Alors que les bruits de la bataille à proximité devenaient de plus en plus forts, Al-Zaharnah a décidé de partir avec sa femme et son jeune fils. Ses enfants plus âgés et leurs familles sont restés sur place.
« Il n’y a pas d’ordre d’évacuation », a déclaré Al-Zaharnah. “Aucun avertissement. Cependant, il n’existe aucun endroit sûr pour eux.”
Lorsque le coup de feu a retenti, l’explosion a secoué le bâtiment et de nombreuses victimes n’ont pu être identifiées. Les sauveteurs ont utilisé les outils qu’ils pouvaient trouver : pelles, lunettes, haches, mains nues. La force de l’explosion a dispersé les restes humains sur une vaste zone.
« Au début, nous ne collections pas les corps ; nous récupérions des fragments », a expliqué Al-Zaharnah. Finalement, ils ont utilisé des chiens errants, dans l’espoir de retrouver l’odeur de la viande.
Après cela, lorsqu’il est devenu clair que personne d’autre ne pouvait être sauvé, Al-Zaharnah et d’autres ont espéré que les organisations internationales obligeraient Israël à fournir davantage de matériel de construction, mais en vain.
Le jour où Al-Zaharnah surveillait les fouilles, les équipes travaillaient très lentement, décollant les dalles des bâtiments individuels.
“C’est le troisième jour que nous faisons cela”, a déclaré Al-Zaharnah, debout près de la carrière.
“Nous en aurons peut-être besoin d’un autre.”

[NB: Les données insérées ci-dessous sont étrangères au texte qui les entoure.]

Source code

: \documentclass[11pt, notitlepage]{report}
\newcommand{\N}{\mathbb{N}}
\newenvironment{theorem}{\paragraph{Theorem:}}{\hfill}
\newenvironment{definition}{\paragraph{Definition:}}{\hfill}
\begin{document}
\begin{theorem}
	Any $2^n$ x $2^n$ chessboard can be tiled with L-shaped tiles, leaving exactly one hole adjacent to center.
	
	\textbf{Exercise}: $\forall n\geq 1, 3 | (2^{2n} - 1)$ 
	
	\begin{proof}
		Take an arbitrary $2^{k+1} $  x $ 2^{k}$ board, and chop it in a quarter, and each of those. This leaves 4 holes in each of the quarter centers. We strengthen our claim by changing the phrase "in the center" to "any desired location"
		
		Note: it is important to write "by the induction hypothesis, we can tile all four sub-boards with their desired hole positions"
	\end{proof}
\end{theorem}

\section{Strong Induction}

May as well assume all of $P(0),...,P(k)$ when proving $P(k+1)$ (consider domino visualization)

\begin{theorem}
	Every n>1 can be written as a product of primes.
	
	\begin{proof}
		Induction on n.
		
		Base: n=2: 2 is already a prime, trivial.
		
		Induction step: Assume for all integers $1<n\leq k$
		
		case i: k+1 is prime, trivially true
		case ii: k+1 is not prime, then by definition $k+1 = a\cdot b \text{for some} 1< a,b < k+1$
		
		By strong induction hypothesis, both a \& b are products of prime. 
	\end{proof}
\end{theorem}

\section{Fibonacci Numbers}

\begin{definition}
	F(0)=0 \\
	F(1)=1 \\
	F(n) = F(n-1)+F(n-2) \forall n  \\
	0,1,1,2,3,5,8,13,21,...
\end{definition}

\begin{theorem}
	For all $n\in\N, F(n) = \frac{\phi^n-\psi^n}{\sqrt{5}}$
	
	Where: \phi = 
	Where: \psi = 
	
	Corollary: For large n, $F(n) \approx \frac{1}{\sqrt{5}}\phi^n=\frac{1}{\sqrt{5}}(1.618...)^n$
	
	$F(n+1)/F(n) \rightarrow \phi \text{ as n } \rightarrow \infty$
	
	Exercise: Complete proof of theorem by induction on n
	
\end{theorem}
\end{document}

Le temps qui s’est écoulé n’a fait qu’exacerber les difficultés liées à la recherche et à l’identification des victimes. Ce qui reste qui n’a pas été récupéré a été détruit au point que l’analyse de l’ADN est difficile et inefficace à Gaza, sans laboratoires opérationnels capables de tester et de comparer les échantillons.
Les vêtements et accessoires peuvent être utilisés pour représenter des proches incinérés ou déchirés. Et les moyens de sauver les corps sont si dangereux qu’ils risquent de détruire ce qu’ils recherchent – une pensée qui a toujours marqué l’esprit d’Al-Zaharnah.
“Je me demande toujours, s’ils trouvent Mutaz maintenant, le transformateur détruira-t-il les restes de son corps ?” dit-il. Sa seule crainte, dit-elle, était de ne pas voir son fils.
Les responsables de Gaza affirment avoir récupéré 784 corps depuis le début du cessez-le-feu, selon un rapport publié en juin par l’agence de presse palestinienne Wafa. En octobre, les autorités ont ouvert un cimetière dans la ville de Deir al Balah pour enterrer les corps non identifiés retrouvés le long de la frontière. Les détails des morts et des tombes sont enregistrés afin que les membres de la famille puissent revenir les récupérer.
Les restes de Mutaz n’ont jamais été retrouvés.
L’envoyé spécial Shbeir a rapporté de Bulos, du personnel de la ville de Gaza et du Times, de Beyrouth.